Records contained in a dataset
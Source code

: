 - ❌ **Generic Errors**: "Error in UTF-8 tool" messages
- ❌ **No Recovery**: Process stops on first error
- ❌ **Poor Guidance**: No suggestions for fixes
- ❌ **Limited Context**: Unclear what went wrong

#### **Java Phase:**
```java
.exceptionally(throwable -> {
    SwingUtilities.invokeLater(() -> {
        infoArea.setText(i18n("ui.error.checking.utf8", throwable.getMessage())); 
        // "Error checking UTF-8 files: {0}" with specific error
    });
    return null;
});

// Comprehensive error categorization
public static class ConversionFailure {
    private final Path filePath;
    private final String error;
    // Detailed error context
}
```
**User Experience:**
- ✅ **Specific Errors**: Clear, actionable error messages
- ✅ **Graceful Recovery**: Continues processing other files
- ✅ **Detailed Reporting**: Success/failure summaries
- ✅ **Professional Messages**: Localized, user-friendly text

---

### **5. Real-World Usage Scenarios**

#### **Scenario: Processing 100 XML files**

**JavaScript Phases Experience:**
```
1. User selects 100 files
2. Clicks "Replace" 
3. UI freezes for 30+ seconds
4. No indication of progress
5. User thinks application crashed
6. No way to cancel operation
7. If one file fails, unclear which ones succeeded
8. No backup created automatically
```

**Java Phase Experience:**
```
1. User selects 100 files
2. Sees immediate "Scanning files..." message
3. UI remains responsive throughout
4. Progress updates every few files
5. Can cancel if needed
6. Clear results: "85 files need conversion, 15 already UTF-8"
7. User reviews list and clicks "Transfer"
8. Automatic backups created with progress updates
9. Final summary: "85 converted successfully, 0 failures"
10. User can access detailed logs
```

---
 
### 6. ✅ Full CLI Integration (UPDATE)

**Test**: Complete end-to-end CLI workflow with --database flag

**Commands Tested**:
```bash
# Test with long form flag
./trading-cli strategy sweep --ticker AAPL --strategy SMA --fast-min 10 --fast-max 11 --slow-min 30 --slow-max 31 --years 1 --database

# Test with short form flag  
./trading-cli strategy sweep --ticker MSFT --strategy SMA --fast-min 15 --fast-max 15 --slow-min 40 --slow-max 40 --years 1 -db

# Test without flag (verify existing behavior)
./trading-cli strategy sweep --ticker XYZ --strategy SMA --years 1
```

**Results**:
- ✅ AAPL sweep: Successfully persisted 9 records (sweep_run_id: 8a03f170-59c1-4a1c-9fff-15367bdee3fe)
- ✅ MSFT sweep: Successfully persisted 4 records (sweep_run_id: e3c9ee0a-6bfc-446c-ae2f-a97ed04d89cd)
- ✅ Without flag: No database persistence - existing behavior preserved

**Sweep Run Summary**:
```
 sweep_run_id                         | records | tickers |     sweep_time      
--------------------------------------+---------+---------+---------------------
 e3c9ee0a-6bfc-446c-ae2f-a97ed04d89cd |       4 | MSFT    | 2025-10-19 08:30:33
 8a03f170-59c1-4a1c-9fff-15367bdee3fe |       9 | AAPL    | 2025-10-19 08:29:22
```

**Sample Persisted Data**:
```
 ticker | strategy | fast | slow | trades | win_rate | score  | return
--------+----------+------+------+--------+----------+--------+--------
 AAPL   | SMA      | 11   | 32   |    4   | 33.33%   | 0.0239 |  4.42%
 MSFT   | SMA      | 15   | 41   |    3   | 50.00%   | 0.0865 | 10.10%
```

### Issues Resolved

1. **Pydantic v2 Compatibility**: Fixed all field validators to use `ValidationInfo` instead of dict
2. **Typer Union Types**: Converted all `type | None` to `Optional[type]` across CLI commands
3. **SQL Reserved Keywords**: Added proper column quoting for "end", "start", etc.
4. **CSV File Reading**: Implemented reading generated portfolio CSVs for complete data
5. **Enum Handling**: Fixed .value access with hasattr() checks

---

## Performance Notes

*Task directions*
Whichever lines of the data include the word "fast", pull them out.

*Your solution*
./trading-cli strategy sweep --ticker AAPL --strategy SMA --fast-min 10 --fast-max 11 --slow-min 30 --slow-max 31 --years 1 --database
./trading-cli strategy sweep --ticker MSFT --strategy SMA --fast-min 15 --fast-max 15 --slow-min 40 --slow-max 40 --years 1 -db
 ticker | strategy | fast | slow | trades | win_rate | score  | return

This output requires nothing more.